Collection entries:
·····

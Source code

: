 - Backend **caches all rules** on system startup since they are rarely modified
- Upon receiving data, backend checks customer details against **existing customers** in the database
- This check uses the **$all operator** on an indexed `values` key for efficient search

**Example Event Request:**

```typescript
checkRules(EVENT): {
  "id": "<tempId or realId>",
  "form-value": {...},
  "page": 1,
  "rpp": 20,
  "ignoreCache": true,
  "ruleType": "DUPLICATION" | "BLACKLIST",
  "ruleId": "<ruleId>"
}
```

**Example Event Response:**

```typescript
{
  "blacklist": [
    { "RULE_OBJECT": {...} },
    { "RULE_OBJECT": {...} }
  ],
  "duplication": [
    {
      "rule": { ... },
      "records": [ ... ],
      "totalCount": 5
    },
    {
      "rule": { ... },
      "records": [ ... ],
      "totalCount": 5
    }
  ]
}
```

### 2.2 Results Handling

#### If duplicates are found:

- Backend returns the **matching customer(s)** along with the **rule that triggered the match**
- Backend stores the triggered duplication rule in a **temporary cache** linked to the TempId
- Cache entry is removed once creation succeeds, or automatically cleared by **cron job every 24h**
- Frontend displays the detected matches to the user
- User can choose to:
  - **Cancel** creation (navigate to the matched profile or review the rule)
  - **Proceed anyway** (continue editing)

·····

ABOUT THIS EXERCISE:
Using the same words as the original, repeat the records above.

SOLUTION TO THIS PROBLEM:
Source code

: - Backend **caches all rules** on system startup since they are rarely modified
- Upon receiving data, backend checks customer details against **existing customers** in the database
- This check uses the **$all operator** on an indexed `values` key for efficient search

**Example Event Request:**

```typescript
checkRules(EVENT): {
  "id": "<tempId or realId>",
  "form-value": {...},
  "page": 1,
  "rpp": 20,
  "ignoreCache": true,
  "ruleType": "DUPLICATION" | "BLACKLIST",
  "ruleId": "<ruleId>"
}
```

**Example Event Response:**

```typescript
{
  "blacklist": [
    { "RULE_OBJECT": {...} },
    { "RULE_OBJECT": {...} }
  ],
  "duplication": [
    {
      "rule": { ... },
      "records": [ ... ],
      "totalCount": 5
    },
    {
      "rule": { ... },
      "records": [ ... ],
      "totalCount": 5
    }
  ]
}
```

### 2.2 Results Handling

#### If duplicates are found:

- Backend returns the **matching customer(s)** along with the **rule that triggered the match**
- Backend stores the triggered duplication rule in a **temporary cache** linked to the TempId
- Cache entry is removed once creation succeeds, or automatically cleared by **cron job every 24h**
- Frontend displays the detected matches to the user
- User can choose to:
  - **Cancel** creation (navigate to the matched profile or review the rule)
  - **Proceed anyway** (continue editing)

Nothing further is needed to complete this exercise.